_Exercise instructions_: Looking at the listing beneath, work out how many lines hold "copy" and report only that figure.

══ Record excerpts ══

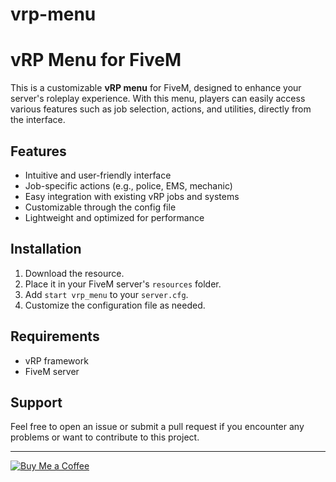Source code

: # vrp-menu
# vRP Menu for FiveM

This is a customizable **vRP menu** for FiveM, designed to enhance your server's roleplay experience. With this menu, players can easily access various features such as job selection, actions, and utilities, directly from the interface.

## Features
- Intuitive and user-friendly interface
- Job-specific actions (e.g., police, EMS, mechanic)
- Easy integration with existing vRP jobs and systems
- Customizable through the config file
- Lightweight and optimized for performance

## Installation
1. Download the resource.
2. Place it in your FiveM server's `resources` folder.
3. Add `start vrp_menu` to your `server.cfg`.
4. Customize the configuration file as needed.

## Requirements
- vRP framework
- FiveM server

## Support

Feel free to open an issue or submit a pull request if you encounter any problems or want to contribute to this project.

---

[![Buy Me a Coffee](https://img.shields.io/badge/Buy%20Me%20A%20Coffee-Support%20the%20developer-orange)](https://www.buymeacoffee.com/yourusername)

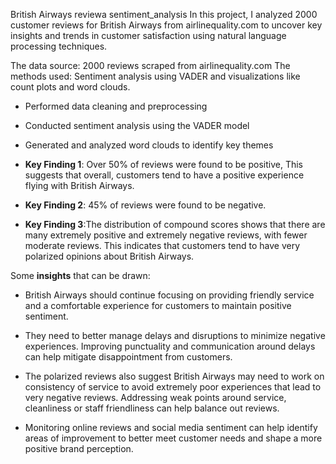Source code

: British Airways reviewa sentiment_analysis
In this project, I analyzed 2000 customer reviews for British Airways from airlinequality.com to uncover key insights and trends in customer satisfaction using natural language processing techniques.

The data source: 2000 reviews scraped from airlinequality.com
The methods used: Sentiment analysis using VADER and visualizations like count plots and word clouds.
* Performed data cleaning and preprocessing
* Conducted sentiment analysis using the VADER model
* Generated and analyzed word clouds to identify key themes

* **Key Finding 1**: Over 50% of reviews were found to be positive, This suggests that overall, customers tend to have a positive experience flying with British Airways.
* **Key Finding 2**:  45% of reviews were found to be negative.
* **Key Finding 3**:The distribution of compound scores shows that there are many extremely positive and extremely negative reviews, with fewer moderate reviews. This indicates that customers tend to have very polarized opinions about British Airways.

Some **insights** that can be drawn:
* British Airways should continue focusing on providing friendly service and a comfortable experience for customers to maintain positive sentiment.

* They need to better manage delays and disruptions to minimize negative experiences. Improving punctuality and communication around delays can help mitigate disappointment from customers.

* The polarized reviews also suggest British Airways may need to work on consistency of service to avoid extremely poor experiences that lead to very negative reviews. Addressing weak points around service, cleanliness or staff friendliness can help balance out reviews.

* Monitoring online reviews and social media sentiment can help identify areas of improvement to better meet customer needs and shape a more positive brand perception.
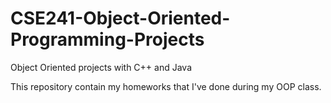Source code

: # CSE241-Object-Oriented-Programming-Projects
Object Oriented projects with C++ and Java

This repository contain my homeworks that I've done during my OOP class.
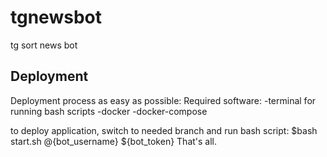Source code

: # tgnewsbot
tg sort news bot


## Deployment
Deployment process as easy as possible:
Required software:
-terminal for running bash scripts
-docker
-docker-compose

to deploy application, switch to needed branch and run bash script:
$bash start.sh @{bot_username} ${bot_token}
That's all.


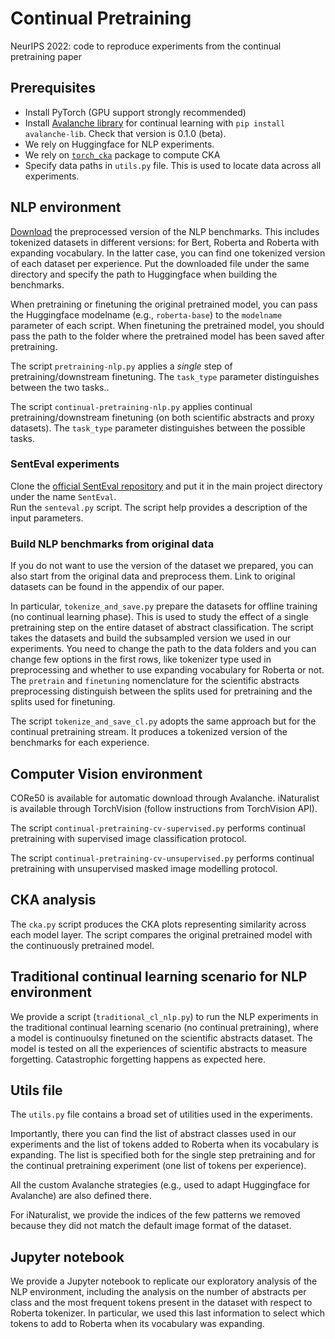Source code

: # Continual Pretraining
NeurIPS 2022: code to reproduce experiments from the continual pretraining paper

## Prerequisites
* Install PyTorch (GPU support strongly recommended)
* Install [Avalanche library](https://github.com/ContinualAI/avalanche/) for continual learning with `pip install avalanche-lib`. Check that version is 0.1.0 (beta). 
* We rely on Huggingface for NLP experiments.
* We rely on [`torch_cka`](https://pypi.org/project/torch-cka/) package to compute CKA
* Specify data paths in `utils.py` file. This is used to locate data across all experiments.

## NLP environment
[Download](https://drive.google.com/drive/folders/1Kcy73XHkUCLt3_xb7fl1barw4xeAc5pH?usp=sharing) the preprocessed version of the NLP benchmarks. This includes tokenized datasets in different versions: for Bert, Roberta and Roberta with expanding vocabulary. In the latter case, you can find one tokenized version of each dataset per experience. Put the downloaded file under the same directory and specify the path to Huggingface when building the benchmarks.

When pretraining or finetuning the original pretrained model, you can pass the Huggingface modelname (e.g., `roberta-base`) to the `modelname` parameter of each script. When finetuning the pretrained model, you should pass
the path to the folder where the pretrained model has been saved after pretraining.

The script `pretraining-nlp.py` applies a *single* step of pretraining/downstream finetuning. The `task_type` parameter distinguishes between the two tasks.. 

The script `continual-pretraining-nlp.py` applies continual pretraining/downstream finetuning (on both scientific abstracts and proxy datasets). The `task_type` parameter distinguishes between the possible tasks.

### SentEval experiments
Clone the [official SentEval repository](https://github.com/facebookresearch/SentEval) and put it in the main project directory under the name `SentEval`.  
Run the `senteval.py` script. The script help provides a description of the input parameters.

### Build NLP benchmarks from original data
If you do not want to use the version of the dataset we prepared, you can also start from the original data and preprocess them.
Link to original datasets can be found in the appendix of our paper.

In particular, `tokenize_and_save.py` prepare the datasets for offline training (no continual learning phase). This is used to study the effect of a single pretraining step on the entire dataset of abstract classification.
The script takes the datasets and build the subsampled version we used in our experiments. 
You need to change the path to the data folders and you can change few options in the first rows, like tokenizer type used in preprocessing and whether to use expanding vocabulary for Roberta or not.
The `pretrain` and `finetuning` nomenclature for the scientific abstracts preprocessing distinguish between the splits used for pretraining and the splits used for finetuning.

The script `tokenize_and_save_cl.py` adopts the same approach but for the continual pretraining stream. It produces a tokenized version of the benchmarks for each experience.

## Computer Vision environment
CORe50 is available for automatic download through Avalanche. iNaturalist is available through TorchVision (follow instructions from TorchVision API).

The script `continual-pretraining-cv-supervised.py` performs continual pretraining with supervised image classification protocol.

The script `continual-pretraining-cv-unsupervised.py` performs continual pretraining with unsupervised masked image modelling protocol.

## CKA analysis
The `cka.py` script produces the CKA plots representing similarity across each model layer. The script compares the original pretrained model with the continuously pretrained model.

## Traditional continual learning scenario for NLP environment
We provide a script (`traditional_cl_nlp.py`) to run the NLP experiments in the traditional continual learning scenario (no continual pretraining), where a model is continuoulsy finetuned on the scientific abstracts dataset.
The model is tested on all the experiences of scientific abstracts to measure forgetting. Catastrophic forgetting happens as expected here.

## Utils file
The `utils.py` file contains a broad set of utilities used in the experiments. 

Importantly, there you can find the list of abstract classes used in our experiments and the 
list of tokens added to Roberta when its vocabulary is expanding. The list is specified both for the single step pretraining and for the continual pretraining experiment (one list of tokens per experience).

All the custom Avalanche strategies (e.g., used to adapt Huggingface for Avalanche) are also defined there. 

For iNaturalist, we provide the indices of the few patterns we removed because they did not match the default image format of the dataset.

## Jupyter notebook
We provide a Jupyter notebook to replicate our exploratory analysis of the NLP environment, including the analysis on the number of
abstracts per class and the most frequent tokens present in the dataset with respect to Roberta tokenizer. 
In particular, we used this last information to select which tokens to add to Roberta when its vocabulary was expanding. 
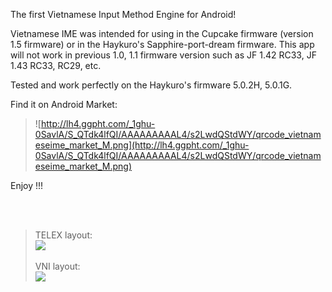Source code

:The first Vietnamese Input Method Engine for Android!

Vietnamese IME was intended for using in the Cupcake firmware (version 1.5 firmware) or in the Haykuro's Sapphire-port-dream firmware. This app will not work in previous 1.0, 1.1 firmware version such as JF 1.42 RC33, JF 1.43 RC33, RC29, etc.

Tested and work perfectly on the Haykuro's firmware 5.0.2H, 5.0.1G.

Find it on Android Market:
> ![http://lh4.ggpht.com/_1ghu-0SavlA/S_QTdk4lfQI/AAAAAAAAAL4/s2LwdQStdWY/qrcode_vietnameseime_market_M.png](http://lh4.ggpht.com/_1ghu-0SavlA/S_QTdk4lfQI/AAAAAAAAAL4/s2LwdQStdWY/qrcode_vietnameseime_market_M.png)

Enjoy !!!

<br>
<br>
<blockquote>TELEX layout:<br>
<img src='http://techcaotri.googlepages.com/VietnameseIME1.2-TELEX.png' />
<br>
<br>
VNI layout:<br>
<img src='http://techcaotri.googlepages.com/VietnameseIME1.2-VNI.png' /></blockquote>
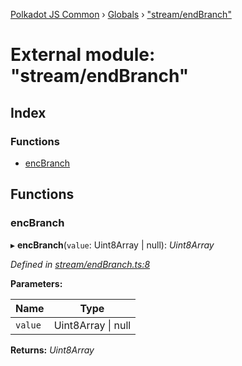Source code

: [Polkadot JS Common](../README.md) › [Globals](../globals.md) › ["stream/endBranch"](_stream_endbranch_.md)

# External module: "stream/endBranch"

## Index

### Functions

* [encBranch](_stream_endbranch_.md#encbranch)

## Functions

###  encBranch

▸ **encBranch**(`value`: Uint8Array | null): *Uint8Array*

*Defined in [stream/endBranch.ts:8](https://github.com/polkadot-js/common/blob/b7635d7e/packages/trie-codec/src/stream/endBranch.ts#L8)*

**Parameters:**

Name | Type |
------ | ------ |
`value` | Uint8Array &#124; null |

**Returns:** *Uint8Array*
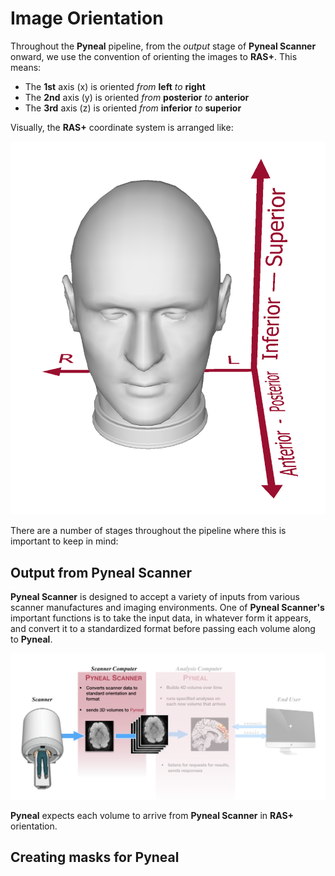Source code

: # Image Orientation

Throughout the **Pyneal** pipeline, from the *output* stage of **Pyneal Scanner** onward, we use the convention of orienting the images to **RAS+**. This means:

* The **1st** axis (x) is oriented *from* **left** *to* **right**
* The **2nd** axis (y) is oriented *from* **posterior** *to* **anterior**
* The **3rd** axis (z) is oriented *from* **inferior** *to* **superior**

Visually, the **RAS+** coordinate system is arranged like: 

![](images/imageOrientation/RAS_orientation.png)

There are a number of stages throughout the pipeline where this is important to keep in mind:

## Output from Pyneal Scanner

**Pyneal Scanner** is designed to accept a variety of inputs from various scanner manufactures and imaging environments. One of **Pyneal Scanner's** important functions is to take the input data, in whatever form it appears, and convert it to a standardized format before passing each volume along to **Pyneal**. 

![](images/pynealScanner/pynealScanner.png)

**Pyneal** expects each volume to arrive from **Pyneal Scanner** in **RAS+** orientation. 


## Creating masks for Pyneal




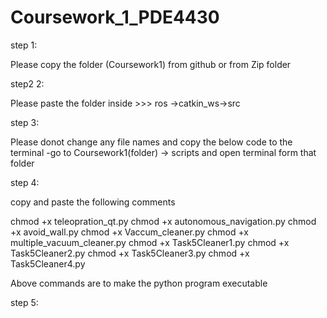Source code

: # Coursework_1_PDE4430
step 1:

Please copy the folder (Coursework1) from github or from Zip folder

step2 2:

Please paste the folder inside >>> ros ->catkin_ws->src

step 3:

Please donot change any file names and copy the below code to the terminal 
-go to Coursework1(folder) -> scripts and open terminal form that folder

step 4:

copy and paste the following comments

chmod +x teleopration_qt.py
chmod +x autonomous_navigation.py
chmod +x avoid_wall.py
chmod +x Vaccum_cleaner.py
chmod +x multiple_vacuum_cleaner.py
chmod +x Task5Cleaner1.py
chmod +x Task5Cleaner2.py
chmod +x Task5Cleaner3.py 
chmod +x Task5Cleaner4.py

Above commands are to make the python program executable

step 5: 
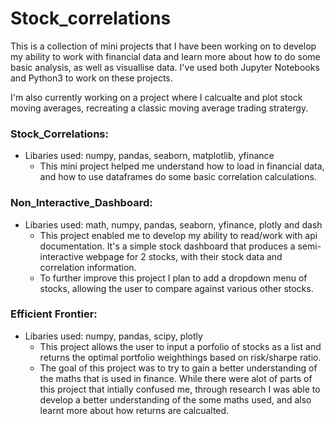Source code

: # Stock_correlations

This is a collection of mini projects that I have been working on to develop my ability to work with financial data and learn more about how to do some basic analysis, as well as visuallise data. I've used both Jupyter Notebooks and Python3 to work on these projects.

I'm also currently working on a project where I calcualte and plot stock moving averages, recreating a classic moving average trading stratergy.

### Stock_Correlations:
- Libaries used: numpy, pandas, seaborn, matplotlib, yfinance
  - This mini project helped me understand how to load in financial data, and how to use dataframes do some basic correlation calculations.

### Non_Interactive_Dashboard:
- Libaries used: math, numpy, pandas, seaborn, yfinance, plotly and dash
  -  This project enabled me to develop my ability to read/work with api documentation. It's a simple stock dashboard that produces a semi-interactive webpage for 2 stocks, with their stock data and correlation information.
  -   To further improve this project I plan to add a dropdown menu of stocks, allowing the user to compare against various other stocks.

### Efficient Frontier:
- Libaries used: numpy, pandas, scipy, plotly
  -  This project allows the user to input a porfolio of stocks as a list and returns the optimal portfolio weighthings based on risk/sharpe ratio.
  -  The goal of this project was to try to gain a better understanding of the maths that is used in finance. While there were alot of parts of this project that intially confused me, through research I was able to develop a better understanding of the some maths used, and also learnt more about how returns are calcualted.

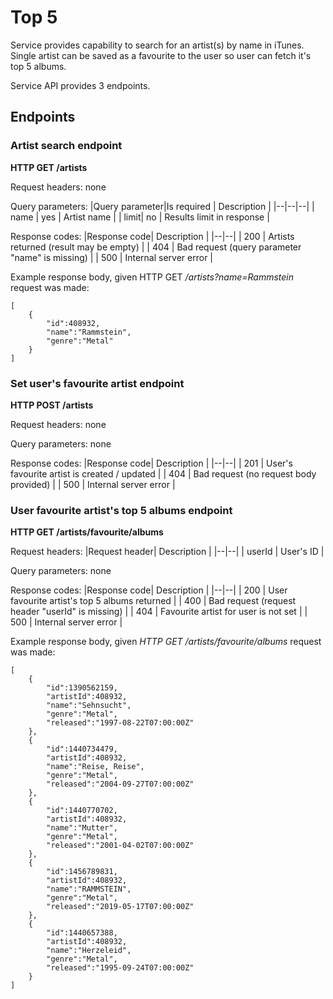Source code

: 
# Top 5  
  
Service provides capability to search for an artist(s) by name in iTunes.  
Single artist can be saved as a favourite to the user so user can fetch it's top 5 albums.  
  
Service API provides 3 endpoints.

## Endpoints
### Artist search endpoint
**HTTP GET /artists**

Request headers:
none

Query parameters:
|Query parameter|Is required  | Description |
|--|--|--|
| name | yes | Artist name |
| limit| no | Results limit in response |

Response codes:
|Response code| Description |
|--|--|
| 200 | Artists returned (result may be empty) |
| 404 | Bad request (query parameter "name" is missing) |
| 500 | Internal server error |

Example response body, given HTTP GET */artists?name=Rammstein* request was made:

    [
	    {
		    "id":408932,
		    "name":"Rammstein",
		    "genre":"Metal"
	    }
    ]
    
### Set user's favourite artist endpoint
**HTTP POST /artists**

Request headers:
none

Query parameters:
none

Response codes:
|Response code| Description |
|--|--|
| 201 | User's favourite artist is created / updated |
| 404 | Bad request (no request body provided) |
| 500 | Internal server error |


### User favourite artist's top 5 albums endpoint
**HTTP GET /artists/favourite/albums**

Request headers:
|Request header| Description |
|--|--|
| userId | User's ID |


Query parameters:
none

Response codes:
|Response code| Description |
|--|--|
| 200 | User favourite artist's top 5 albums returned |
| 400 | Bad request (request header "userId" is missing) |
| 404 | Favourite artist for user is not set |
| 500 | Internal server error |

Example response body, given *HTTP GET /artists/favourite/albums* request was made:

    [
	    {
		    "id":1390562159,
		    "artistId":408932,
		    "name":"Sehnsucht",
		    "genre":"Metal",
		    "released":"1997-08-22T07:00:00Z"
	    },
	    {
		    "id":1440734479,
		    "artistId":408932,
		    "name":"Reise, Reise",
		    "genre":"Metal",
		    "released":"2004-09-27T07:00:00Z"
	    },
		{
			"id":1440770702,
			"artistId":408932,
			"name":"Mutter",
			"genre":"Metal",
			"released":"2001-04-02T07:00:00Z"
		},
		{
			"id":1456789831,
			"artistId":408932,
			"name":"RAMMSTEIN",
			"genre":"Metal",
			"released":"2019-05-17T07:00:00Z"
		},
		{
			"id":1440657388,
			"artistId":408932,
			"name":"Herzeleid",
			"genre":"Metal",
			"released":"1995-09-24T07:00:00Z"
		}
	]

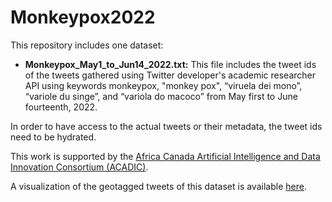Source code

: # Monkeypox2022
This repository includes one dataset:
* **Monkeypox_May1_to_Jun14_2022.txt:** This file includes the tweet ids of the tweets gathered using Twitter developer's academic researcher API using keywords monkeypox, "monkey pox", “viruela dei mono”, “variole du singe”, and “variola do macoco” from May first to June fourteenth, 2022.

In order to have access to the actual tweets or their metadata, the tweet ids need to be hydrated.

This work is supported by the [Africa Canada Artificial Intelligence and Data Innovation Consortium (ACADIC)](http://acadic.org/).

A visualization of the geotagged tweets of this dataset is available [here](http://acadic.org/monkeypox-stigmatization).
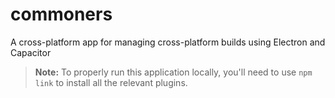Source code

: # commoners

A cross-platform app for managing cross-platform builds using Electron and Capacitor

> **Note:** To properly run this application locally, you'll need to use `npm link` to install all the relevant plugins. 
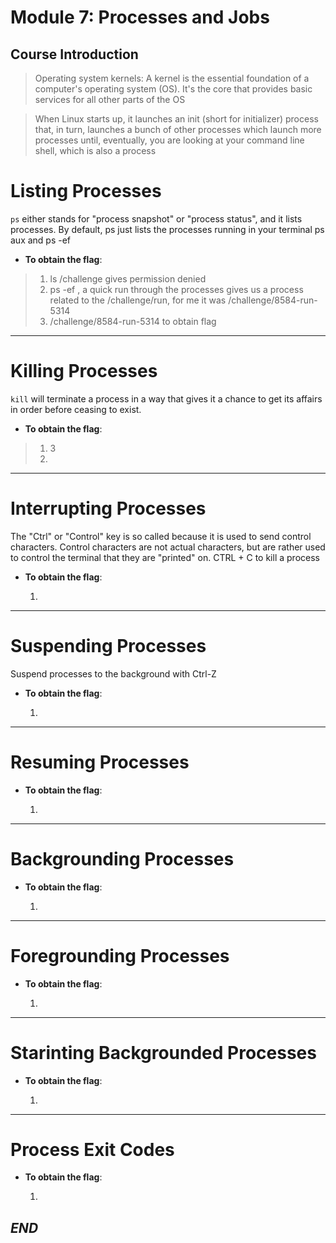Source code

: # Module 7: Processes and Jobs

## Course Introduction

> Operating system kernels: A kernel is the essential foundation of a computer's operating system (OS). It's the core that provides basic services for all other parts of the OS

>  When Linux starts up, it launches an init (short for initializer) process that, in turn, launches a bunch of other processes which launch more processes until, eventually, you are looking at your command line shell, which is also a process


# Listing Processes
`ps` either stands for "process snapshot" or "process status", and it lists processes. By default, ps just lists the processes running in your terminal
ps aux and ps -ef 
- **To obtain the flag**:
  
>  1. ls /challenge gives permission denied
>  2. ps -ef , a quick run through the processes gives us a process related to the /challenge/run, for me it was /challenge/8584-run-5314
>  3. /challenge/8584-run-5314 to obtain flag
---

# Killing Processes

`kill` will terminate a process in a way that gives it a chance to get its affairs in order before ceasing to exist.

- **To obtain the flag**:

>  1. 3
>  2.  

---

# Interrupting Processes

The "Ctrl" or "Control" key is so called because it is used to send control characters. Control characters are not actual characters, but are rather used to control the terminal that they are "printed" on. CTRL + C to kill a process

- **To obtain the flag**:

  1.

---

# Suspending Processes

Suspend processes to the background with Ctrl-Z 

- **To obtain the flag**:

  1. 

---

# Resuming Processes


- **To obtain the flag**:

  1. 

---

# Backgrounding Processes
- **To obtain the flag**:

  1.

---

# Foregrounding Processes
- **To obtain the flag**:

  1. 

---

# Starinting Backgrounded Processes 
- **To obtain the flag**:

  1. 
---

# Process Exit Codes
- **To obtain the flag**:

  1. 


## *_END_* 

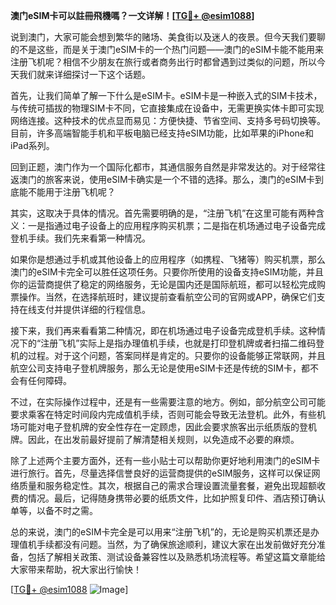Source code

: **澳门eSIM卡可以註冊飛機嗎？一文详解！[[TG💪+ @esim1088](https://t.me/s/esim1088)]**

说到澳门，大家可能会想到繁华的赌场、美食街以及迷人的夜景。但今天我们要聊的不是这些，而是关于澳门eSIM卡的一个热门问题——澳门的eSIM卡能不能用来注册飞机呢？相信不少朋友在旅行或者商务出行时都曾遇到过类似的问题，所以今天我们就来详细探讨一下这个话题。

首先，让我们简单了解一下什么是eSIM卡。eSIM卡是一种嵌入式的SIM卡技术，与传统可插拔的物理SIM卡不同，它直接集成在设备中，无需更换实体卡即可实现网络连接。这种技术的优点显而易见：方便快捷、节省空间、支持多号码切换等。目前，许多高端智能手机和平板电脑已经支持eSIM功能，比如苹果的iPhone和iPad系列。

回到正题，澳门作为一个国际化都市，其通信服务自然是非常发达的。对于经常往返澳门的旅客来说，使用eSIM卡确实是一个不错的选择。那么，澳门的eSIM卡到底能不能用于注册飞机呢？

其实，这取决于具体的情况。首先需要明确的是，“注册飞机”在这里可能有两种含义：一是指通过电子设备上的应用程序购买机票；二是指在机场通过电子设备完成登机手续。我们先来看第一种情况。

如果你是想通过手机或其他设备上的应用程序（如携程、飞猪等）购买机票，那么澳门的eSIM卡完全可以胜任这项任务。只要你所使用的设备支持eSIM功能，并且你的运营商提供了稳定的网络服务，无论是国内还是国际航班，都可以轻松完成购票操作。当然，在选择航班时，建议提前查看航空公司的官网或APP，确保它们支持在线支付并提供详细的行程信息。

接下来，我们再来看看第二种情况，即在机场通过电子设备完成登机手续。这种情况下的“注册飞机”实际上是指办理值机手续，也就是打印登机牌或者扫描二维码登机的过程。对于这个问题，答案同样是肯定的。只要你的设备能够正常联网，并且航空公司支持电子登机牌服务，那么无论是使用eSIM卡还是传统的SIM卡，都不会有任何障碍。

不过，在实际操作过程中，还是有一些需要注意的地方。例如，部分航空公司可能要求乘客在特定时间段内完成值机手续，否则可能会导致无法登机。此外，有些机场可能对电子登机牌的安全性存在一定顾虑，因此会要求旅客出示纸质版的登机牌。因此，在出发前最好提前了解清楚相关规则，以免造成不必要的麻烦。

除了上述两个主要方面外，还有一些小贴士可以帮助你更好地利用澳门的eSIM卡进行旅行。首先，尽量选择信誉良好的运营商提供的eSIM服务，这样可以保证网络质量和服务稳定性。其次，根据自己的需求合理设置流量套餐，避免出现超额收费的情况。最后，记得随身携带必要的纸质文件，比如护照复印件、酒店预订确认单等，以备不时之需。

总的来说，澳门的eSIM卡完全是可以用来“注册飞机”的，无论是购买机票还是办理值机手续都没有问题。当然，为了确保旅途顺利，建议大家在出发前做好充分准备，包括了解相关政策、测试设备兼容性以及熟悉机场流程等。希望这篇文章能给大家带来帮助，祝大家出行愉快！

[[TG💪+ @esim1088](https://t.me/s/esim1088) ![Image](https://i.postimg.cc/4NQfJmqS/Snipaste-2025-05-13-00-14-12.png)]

═══

_Task answer_: 3